WHAT THIS TASK INVOLVES
For the records below, tally the lines that include the word "type" and report the number alone.

GIVEN DATA
◇ ◇ ◇ ◇

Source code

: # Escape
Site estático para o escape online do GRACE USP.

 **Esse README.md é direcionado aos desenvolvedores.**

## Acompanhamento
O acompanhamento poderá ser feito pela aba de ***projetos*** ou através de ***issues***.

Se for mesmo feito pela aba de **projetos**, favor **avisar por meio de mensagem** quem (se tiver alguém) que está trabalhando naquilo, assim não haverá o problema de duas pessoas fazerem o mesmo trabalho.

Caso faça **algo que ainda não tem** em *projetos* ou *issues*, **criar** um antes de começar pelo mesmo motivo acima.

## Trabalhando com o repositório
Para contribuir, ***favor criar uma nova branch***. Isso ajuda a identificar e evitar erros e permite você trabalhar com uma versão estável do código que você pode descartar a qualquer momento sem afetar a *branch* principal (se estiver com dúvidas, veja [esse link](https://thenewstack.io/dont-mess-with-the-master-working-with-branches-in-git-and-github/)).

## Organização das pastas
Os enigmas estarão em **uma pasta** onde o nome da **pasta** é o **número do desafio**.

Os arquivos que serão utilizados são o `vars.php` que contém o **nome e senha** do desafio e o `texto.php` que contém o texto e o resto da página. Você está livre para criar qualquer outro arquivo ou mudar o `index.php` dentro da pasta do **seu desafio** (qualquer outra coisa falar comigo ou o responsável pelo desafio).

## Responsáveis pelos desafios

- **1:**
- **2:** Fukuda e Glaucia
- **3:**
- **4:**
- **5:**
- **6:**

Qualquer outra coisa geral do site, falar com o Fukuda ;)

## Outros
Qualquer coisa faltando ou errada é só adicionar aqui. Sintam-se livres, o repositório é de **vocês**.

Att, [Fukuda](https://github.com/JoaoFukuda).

◇ ◇ ◇ ◇

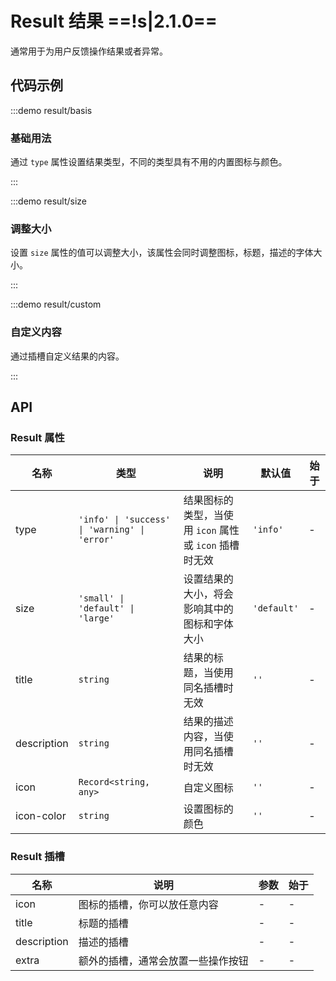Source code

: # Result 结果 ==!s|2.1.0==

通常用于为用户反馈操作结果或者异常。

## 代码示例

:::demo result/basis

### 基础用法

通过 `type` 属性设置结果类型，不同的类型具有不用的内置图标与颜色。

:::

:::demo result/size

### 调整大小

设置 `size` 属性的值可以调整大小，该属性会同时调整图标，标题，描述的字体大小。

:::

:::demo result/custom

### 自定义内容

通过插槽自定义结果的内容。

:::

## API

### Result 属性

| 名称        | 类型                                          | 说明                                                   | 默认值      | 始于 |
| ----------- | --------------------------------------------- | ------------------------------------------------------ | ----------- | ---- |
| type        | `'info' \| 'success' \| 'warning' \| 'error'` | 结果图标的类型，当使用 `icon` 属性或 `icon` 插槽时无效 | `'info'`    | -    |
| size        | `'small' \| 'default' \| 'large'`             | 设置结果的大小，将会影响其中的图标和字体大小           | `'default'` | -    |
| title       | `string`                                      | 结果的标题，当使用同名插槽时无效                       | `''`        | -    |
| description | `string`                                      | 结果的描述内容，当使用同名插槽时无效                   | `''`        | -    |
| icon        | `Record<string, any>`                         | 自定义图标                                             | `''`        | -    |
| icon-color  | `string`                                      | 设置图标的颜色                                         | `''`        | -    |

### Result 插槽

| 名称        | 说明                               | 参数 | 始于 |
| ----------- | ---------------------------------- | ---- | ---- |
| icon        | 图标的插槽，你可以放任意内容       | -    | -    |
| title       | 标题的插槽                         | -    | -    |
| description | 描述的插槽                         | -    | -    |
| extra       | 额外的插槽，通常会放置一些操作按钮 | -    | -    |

◇ ◇ ◇ ◇

RESULT OF THIS TASK
2